# Lakeland offer



## 7493 (May 29, 2014)

Just returned from a shopping trip to Chichester. Went into Lakeland window shopping and noticed they have the DB for £1079.

If anybody is after one this might be the time.


----------



## Sean (Jun 20, 2014)

It's often that price at Lakeland, HOF and John Lewis. I got mine at HOF at that price with 10% student discount which made it £972! Everyone said it should be a sub-£1k machine!


----------



## The Systemic Kid (Nov 23, 2012)

Nice one Sean - that's a cracking price.


----------



## Sean (Jun 20, 2014)

The Systemic Kid said:


> Nice one Sean - that's a cracking price.


I nearly blagged some Quidco cash back which would have made it around £920. Thoroughly happy with what I paid for it though.


----------



## Glenn (Jun 14, 2008)

BD?


----------



## Mrboots2u (May 10, 2013)

db


----------



## 7493 (May 29, 2014)

Oops! fixed.


----------



## Sean (Jun 20, 2014)

Who will be first to review the new Sage By Heston Blumenthal The Duo Temp Pro Espresso?
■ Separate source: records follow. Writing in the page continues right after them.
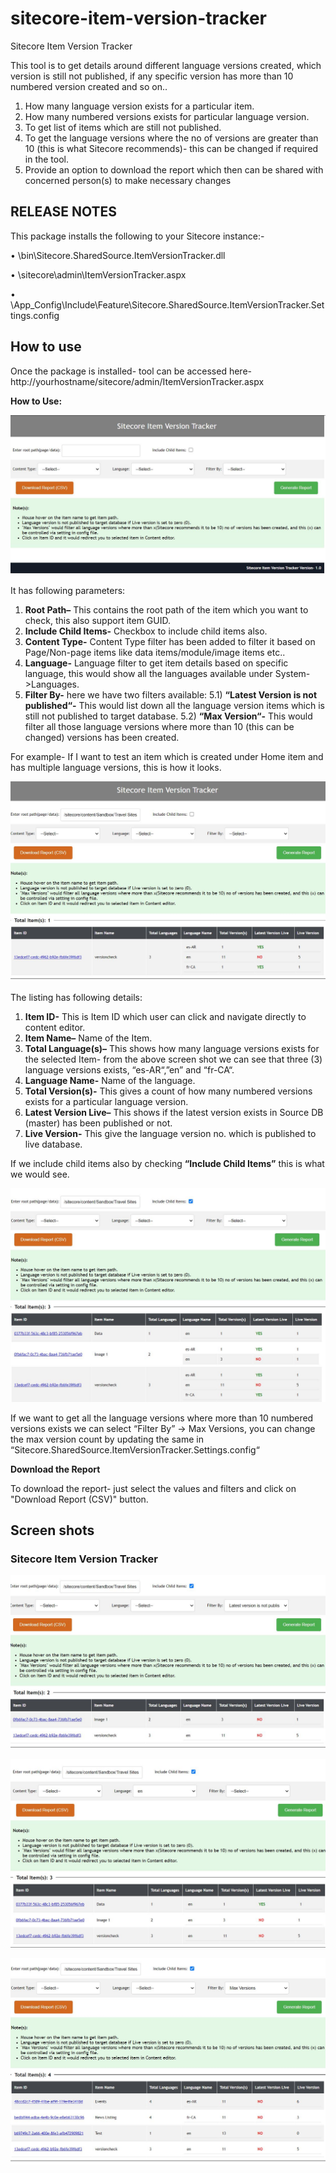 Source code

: # sitecore-item-version-tracker

Sitecore Item Version Tracker

This tool is to get details around different language versions created, which version is still not published, if any specific version has more than 10 numbered version created and so on..

1) How many language version exists for a particular item.
2) How many numbered versions exists for particular language version.
3) To get list of items which are still not published.
4) To get the language versions where the no of versions are greater than 10 (this is what Sitecore recommends)- this can be changed if required in the tool.
5) Provide an option to download the report which then can be shared with concerned person(s) to make necessary changes


## RELEASE NOTES
This package installs the following to your Sitecore instance:- 

•	\bin\Sitecore.SharedSource.ItemVersionTracker.dll

•	\sitecore\admin\ItemVersionTracker.aspx

•	\App_Config\Include\Feature\Sitecore.SharedSource.ItemVersionTracker.Settings.config


## How to use

Once the package is installed- tool can be accessed here- http://yourhostname/sitecore/admin/ItemVersionTracker.aspx

**How to Use:**

![sitecore-item-version-tracker](src/Feature/ItemVersionTracker/images/TrackerDefault.JPG)

It has following parameters:

1) **Root Path–** This contains the root path of the item which you want to check, this also support item GUID.
2) **Include Child Items-** Checkbox to include child items also.
3) **Content Type-** Content Type filter has been added to filter it based on Page/Non-page items like data items/module/image items etc..
4) **Language-** Language filter to get item details based on specific language, this would show all the languages available under System->Languages.
5) **Filter By-** here we have two filters available:
5.1) **“Latest Version is not published“-** This would list down all the language version items which is still not published to target database.
5.2) **“Max Version“-** This would filter all those language versions where more than 10 (this can be changed) versions has been created.


For example- If I want to test an item which is created under Home item and has multiple language versions, this is how it looks.

![sitecore-item-version-tracker](src/Feature/ItemVersionTracker/images/TrackerResult-1.JPG)

The listing has following details:

1) **Item ID-** This is Item ID which user can click and navigate directly to content editor.
2) **Item Name–** Name of the Item.
3) **Total Language(s)–** This shows how many language versions exists for the selected Item- from the above screen shot we can see that three (3) language versions exists, “es-AR“,”en” and “fr-CA“.
4) **Language Name-** Name of the language.
5) **Total Version(s)-** This gives a count of how many numbered versions exists for a particular language version.
6) **Latest Version Live–** This shows if the latest version exists in Source DB (master) has been published or not.
7) **Live Version-** This give the language version no. which is published to live database.


If we include child items also by checking **“Include Child Items”** this is what we would see.

![sitecore-item-version-tracker](src/Feature/ItemVersionTracker/images/TrackerResult-2.JPG)


If we want to get all the language versions where more than 10 numbered versions exists we can select “Filter By” -> Max Versions, you can change the max version count by updating the same in “Sitecore.SharedSource.ItemVersionTracker.Settings.config“

**Download the Report**

To download the report- just select the values and filters and click on "Download Report (CSV)" button.

## Screen shots

### Sitecore Item Version Tracker
![sitecore-item-version-tracker](src/Feature/ItemVersionTracker/images/TrackerResult-3.JPG)


![sitecore-item-version-tracker](src/Feature/ItemVersionTracker/images/TrackerResult-4.JPG)


![sitecore-item-version-tracker](src/Feature/ItemVersionTracker/images/TrackerResult-5.JPG)


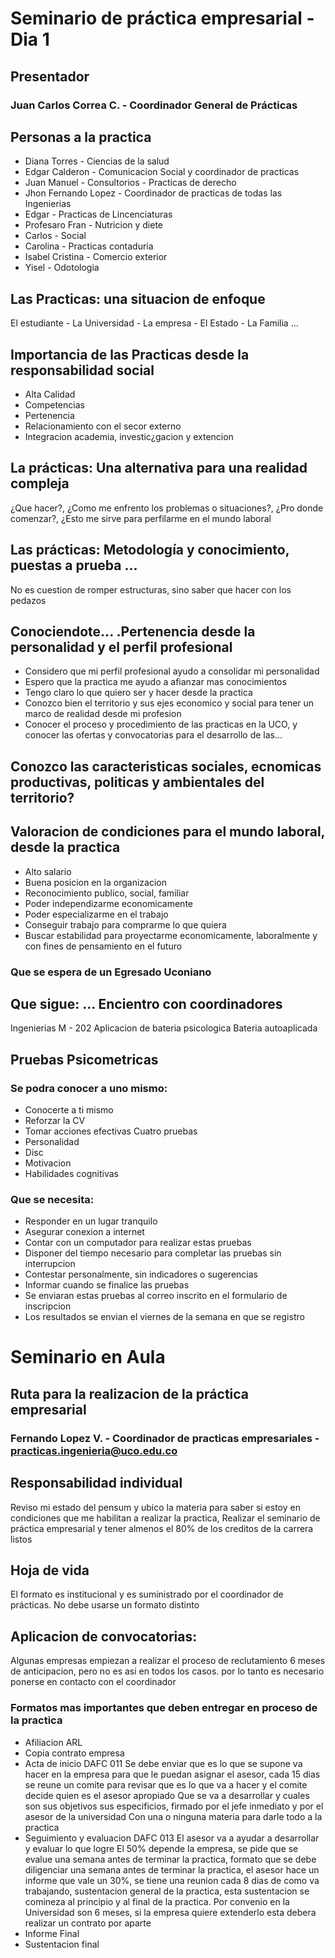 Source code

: # Seminario de práctica empresarial - Dia 1
## Presentador 
### Juan Carlos Correa C. - Coordinador General de Prácticas
## Personas a la practica
- Diana Torres - Ciencias de la salud
- Edgar Calderon - Comunicacion Social y coordinador de practicas
- Juan Manuel - Consultorios - Practicas de derecho
- Jhon Fernando Lopez - Coordinador de practicas de todas las Ingenierias
- Edgar - Practicas de Lincenciaturas
- Profesaro Fran - Nutricion y diete
- Carlos - Social
- Carolina - Practicas contaduria
- Isabel Cristina - Comercio exterior
- Yisel - Odotologia
## Las Practicas: una situacion de enfoque
El estudiante - La Universidad - La empresa - El Estado - La Familia ...
## Importancia de las Practicas desde la responsabilidad social
- Alta Calidad
- Competencias
- Pertenencia
- Relacionamiento con el secor externo
- Integracion academia, investic¿gacion y extencion
## La prácticas: Una alternativa para una realidad compleja
¿Que hacer?, ¿Como me enfrento los problemas o situaciones?, ¿Pro donde comenzar?, ¿Esto me sirve para perfilarme en el mundo laboral
## Las prácticas: Metodología y conocimiento, puestas a prueba ...
No es cuestion de romper estructuras, sino saber que hacer con los pedazos
## Conociendote... .Pertenencia desde la personalidad y el perfil profesional
- Considero que mi perfil profesional ayudo a consolidar mi personalidad
- Espero que la practica me ayudo a afianzar mas conocimientos
- Tengo claro lo que quiero ser y hacer desde la practica
- Conozco bien el territorio y sus ejes economico y social para tener un marco de realidad desde mi profesion
- Conocer el proceso y procedimiento de las practicas en la UCO, y conocer las ofertas y convocatorias para el desarrollo de las...
## Conozco las caracteristicas sociales, ecnomicas productivas, politicas y ambientales del territorio?
## Valoracion de condiciones para el mundo laboral, desde la practica
- Alto salario
- Buena posicion en la organizacion
- Reconocimiento publico, social, familiar
- Poder independizarme economicamente
- Poder especializarme en el trabajo
- Conseguir trabajo para comprarme lo que quiera
- Buscar estabilidad para proyectarme economicamente, laboralmente y con fines de pensamiento en el futuro
### Que se espera de un Egresado Uconiano
## Que sigue: ... Encientro con coordinadores
Ingenierias M - 202
Aplicacion de bateria psicologica
Bateria autoaplicada
## Pruebas Psicometricas
### Se podra conocer a uno mismo:
- Conocerte a ti mismo
- Reforzar la CV
- Tomar acciones efectivas
Cuatro pruebas
- Personalidad
- Disc
- Motivacion
- Habilidades cognitivas
### Que se necesita:
- Responder en un lugar tranquilo
- Asegurar conexion a internet
- Contar con un computador para realizar estas pruebas
- Disponer del tiempo necesario para completar las pruebas sin interrupcion
- Contestar personalmente, sin indicadores o sugerencias
- Informar cuando se finalice las pruebas
- Se enviaran estas pruebas al correo inscrito en el formulario de inscripcion
- Los resultados se envian el viernes de la semana en que se registro
# Seminario en Aula
## Ruta para la realizacion de la práctica empresarial
### Fernando Lopez V. - Coordinador de practicas empresariales - practicas.ingenieria@uco.edu.co
## Responsabilidad individual
Reviso mi estado del pensum y ubico la materia para saber si estoy en condiciones que me habilitan a realizar la practica,
Realizar el seminario de práctica empresarial y tener almenos el 80% de los creditos de la carrera listos
## Hoja de vida
El formato es institucional y es suministrado por el coordinador de prácticas. No debe usarse un formato distinto
## Aplicacion de convocatorias:
Algunas empresas empiezan a realizar el proceso de reclutamiento 6 meses de anticipacion, pero no es asi en todos los casos. por lo tanto es necesario ponerse en contacto con el coordinador
### Formatos mas importantes que deben entregar en proceso de la practica
- Afiliacion ARL
- Copia contrato empresa
- Acta de inicio DAFC 011
Se debe enviar que es lo que se supone va hacer en la empresa para que le puedan asignar el asesor, cada 15 dias se reune un comite para revisar que es lo que va a hacer y el comite decide quien es el asesor apropiado
Que se va a desarrollar y cuales son sus objetivos sus especificios, firmado por el jefe inmediato y por el asesor de la universidad
Con una o ninguna materia para darle todo a la practica
- Seguimiento y evaluacion DAFC 013
El asesor va a ayudar a desarrollar y evaluar lo que logre
El 50% depende la empresa, se pide que se evalue una semana antes de terminar la practica, formato que se debe diligenciar una semana antes de terminar la practica, el asesor hace un informe que vale un 30%, se tiene una reunion cada 8 dias de como va trabajando, sustentacion general de la practica, esta sustentacion se comineza al principio y al final de la practica.
Por convenio en la Universidad son 6 meses, si la empresa quiere extenderlo esta debera realizar un contrato por aparte
- Informe Final
- Sustentacion final
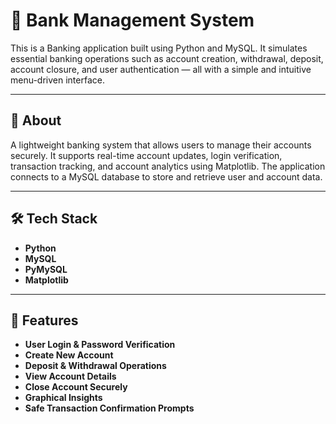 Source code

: # 🏦 Bank Management System

This is a Banking application built using Python and MySQL. It simulates essential banking operations such as account creation, withdrawal, deposit, account closure, and user authentication — all with a simple and intuitive menu-driven interface.

---

## 📌 About

A lightweight banking system that allows users to manage their accounts securely. It supports real-time account updates, login verification, transaction tracking, and account analytics using Matplotlib. The application connects to a MySQL database to store and retrieve user and account data.

---

## 🛠️ Tech Stack

- **Python**  
- **MySQL**  
- **PyMySQL** 
- **Matplotlib**  

---

## 🚀 Features

- **User Login & Password Verification**  
- **Create New Account**  
- **Deposit & Withdrawal Operations**  
- **View Account Details**  
- **Close Account Securely**  
- **Graphical Insights** 
- **Safe Transaction Confirmation Prompts**
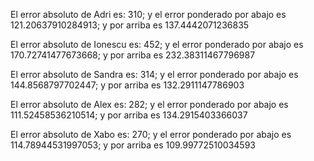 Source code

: El error absoluto de Adri es: 310; y el error ponderado por abajo es 121.20637910284913; y por arriba es 137.4442071236835 

El error absoluto de Ionescu es: 452; y el error ponderado por abajo es 170.72741477673668; y por arriba es 232.38311467796987 

El error absoluto de Sandra es: 314; y el error ponderado por abajo es 144.8568797702447; y por arriba es 132.2911147786903 

El error absoluto de Alex es: 282; y el error ponderado por abajo es 111.52458536210514; y por arriba es 134.2915403366037 

El error absoluto de Xabo es: 270; y el error ponderado por abajo es 114.78944531997053; y por arriba es 109.99772510034593 

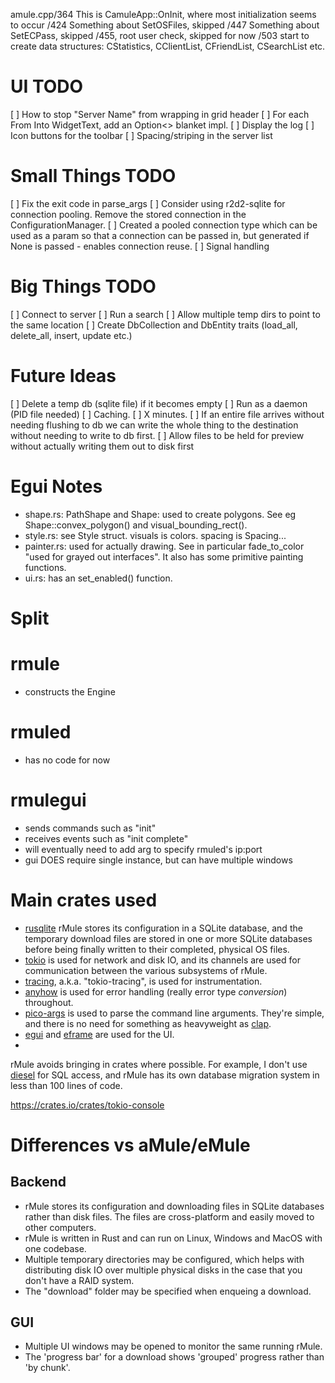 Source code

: amule.cpp/364
  This is CamuleApp::OnInit, where most initialization seems to occur
  /424 Something about SetOSFiles, skipped
  /447 Something about SetECPass, skipped
  /455, root user check, skipped for now
  /503 start to create data structures: CStatistics, CClientList, CFriendList, CSearchList etc.

UI TODO
=======
[ ] How to stop "Server Name" from wrapping in grid header
[ ] For each From<X> Into WidgetText, add an Option<> blanket impl.
[ ] Display the log
[ ] Icon buttons for the toolbar
[ ] Spacing/striping in the server list

Small Things TODO
=================
[ ] Fix the exit code in parse_args
[ ] Consider using r2d2-sqlite for connection pooling. Remove the
    stored connection in the ConfigurationManager.
    [ ] Created a pooled connection type which can be used as a param
        so that a connection can be passed in, but generated if None
        is passed - enables connection reuse.
[ ] Signal handling

Big Things TODO
===============
[ ] Connect to server
[ ] Run a search
[ ] Allow multiple temp dirs to point to the same location
[ ] Create DbCollection and DbEntity traits (load_all, delete_all, insert, update etc.)

Future Ideas
============
[ ] Delete a temp db (sqlite file) if it becomes empty
[ ] Run as a daemon (PID file needed)
[ ] Caching.
  [ ] X minutes.
  [ ] If an entire file arrives without needing flushing to db we can write the whole
      thing to the destination without needing to write to db first.
  [ ] Allow files to be held for preview without actually writing them out to disk first

Egui Notes
==========
- shape.rs: PathShape and Shape: used to create polygons. See eg
  Shape::convex_polygon() and visual_bounding_rect().
- style.rs: see Style struct. visuals is colors. spacing is Spacing...
- painter.rs: used for actually drawing. See in particular fade_to_color "used for grayed
  out interfaces". It also has some primitive painting functions.
- ui.rs: has an set_enabled() function.

Split
=====
# rmule
- constructs the Engine

# rmuled
- has no code for now

# rmulegui
- sends commands such as "init"
- receives events such as "init complete"
- will eventually need to add arg to specify rmuled's  ip:port
- gui DOES require single instance, but can have multiple windows


# Main crates used
- [rusqlite](https://crates.io/crates/rusqlite) rMule stores its configuration in a SQLite database, and the temporary
  download files are stored in one or more SQLite databases before being finally
  written to their completed, physical OS files.
- [tokio](https://crates.io/crates/tokio) is used for network and disk IO, and its channels are used for communication
  between the various subsystems of rMule.
- [tracing](https://crates.io/crates/tracing), a.k.a. "tokio-tracing", is used for instrumentation.
- [anyhow](https://crates.io/crates/anyhow) is used for error handling (really error type *conversion*) throughout.
- [pico-args](https://crates.io/crates/pico-args) is used to parse the command line arguments. They're simple, and there is no need for something as heavyweight as [clap](https://crates.io/crates/clap).
- [egui](https://crates.io/crates/egui) and [eframe](https://crates.io/crates/eframe) are used for the UI.
- 

rMule avoids bringing in crates where possible. For example, I don't use
[diesel](https://crates.io/crates/diesel) for SQL access, and rMule has its own database
migration system in less than 100 lines of code.


https://crates.io/crates/tokio-console

# Differences vs aMule/eMule

## Backend
- rMule stores its configuration and downloading files in SQLite databases rather than
  disk files. The files are cross-platform and easily moved to other computers.
- rMule is written in Rust and can run on Linux, Windows and MacOS with one codebase.
- Multiple temporary directories may be configured, which helps with distributing disk IO
  over multiple physical disks in the case that you don't have a RAID system.
- The "download" folder may be specified when enqueing a download.

## GUI
- Multiple UI windows may be opened to monitor the same running rMule.
- The 'progress bar' for a download shows 'grouped' progress rather than
  'by chunk'.
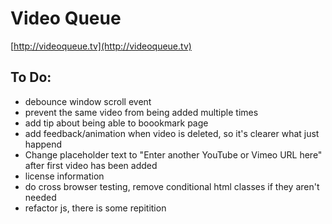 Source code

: # Video Queue

[http://videoqueue.tv](http://videoqueue.tv)

## To Do:
* debounce window scroll event
* prevent the same video from being added multiple times
* add tip about being able to boookmark page
* add feedback/animation when video is deleted, so it's clearer what just happend
* Change placeholder text to "Enter another YouTube or Vimeo URL here" after first video has been added
* license information
* do cross browser testing, remove conditional html classes if they aren't needed
* refactor js, there is some repitition
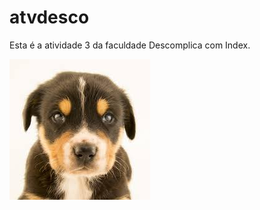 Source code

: # atvdesco
Esta é a atividade 3 da faculdade Descomplica com Index.

<img src ="https://github.com/leonardors0/atvdesco/blob/main/images/images.jpg">
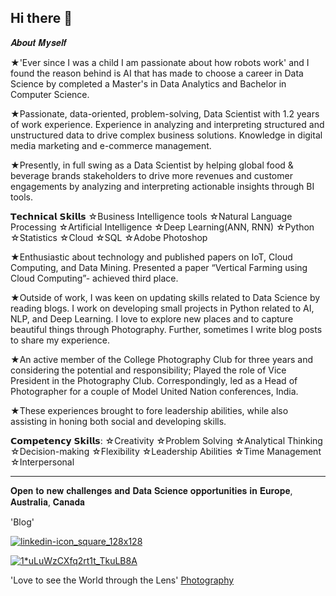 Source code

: ## Hi there 👋

𝑨𝒃𝒐𝒖𝒕 𝑴𝒚𝒔𝒆𝒍𝒇

★'Ever since I was a child I am passionate about how robots work' and I found the reason behind is AI that has made to choose a career in Data Science by completed a Master's in Data Analytics and Bachelor in Computer Science.

★Passionate, data-oriented, problem-solving, Data Scientist with 1.2 years of work experience. Experience in analyzing and interpreting structured and unstructured data to drive complex business solutions. Knowledge in digital media marketing and e-commerce management.

★Presently, in full swing as a Data Scientist by helping global food & beverage brands stakeholders to drive more revenues and customer engagements by analyzing and interpreting actionable insights through BI tools.

𝗧𝗲𝗰𝗵𝗻𝗶𝗰𝗮𝗹 𝗦𝗸𝗶𝗹𝗹𝘀
☆Business Intelligence tools
☆Natural Language Processing
☆Artificial Intelligence
☆Deep Learning(ANN, RNN)
☆Python
☆Statistics
☆Cloud
☆SQL
☆Adobe Photoshop

★Enthusiastic about technology and published papers on IoT, Cloud Computing, and Data Mining. Presented a paper “Vertical Farming using Cloud Computing”- achieved third place.

★Outside of work, I was keen on updating skills related to Data Science by reading blogs. I work on developing small projects in Python related to AI, NLP, and Deep Learning. I love to explore new places and to capture beautiful things through Photography. Further, sometimes I write blog posts to share my experience.

★An active member of the College Photography Club for three years and considering the potential and responsibility; Played the role of Vice President in the Photography Club. Correspondingly, led as a Head of Photographer for a couple of Model United Nation conferences, India. 

★These experiences brought to fore leadership abilities, while also assisting in honing both social and developing skills.

𝗖𝗼𝗺𝗽𝗲𝘁𝗲𝗻𝗰𝘆 𝗦𝗸𝗶𝗹𝗹𝘀: 
☆Creativity 
☆Problem Solving
☆Analytical Thinking
☆Decision-making
☆Flexibility
☆Leadership Abilities
☆Time Management
☆Interpersonal

**************************************************************
𝐎𝐩𝐞𝐧 𝐭𝐨 𝐧𝐞𝐰 𝐜𝐡𝐚𝐥𝐥𝐞𝐧𝐠𝐞𝐬 𝐚𝐧𝐝 𝐃𝐚𝐭𝐚 𝐒𝐜𝐢𝐞𝐧𝐜𝐞 𝐨𝐩𝐩𝐨𝐫𝐭𝐮𝐧𝐢𝐭𝐢𝐞𝐬 𝐢𝐧 𝐄𝐮𝐫𝐨𝐩𝐞, 𝐀𝐮𝐬𝐭𝐫𝐚𝐥𝐢𝐚, 𝐂𝐚𝐧𝐚𝐝𝐚


'Blog'

[![linkedin-icon_square_128x128](https://user-images.githubusercontent.com/43938345/89396581-a36fa500-d706-11ea-830d-d6e912deef7e.png)
](https://www.linkedin.com/in/karthik-nathan/)

[![1*uLuWzCXfq2rt1t_TkuLB8A](https://user-images.githubusercontent.com/43938345/89396706-ca2ddb80-d706-11ea-968d-a1a2b1ae57b4.png)
](https://medium.com/@karthigainathan)

'Love to see the World through the Lens'
[Photography](https://www.facebook.com/karthigainathanphotography)
<!--
**karthigainathan/karthigainathan** is a ✨ _special_ ✨ repository because its `README.md` (this file) appears on your GitHub profile.
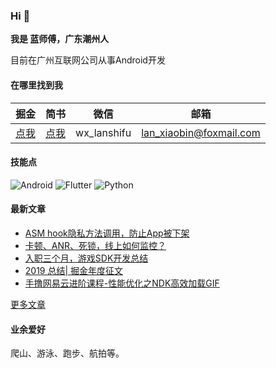 ### Hi 👋
**我是 蓝师傅，广东潮州人**

目前在广州互联网公司从事Android开发


#### 在哪里找到我

| 掘金 | 简书 | 微信 |邮箱|
| :-: | :-: | :-: | :-:|
| [点我](https://juejin.cn/user/3298190612500696) | [点我](https://www.jianshu.com/u/282785a6b12f) | wx_lanshifu |lan_xiaobin@foxmail.com|


#### 技能点

![Android](https://img.shields.io/badge/Android-%2335495e.svg?style=for-the-badge&logo=Android&logoColor=%FF35D06D)
![Flutter](https://img.shields.io/badge/Flutter-%23323330.svg?style=for-the-badge&logo=Flutter&logoColor=%FF0F7BE4)
![Python](https://img.shields.io/badge/Python-%23323330.svg?style=for-the-badge&logo=Python&logoColor=%FF0F7BE4)


#### 最新文章
<!-- BLOG-POST-LIST:START -->
- [ASM hook隐私方法调用，防止App被下架](https://juejin.cn/post/7043399520486424612)
- [卡顿、ANR、死锁，线上如何监控？](https://juejin.cn/post/6973564044351373326)
- [入职三个月，游戏SDK开发总结](https://juejin.cn/post/6844904193082261518)
- [2019 总结| 掘金年度征文](https://juejin.cn/post/6844904026006355975)
- [手撸网易云进阶课程-性能优化之NDK高效加载GIF](https://juejin.cn/post/6844904008797126664)
<!-- BLOG-POST-LIST:END -->
[更多文章](https://juejin.cn/user/3298190612500696/posts)

#### 业余爱好
爬山、游泳、跑步、航拍等。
Catchy little name. SBHBTDTPE?


----------



## 7877 (Aug 14, 2014)

Looks like it's aimed at e classic/silvia market. Not so sure it will fair so well if it is not open to modding like the completion is though.


----------



## 4085 (Nov 23, 2012)

Sean said:


> Who will be first to review the new Sage By Heston Blumenthal The Duo Temp Pro Espresso? Catchy little name. SBHBTDTPE?


I might know a man who is doing this........


----------



## Sean (Jun 20, 2014)

Are his initials DFK?


----------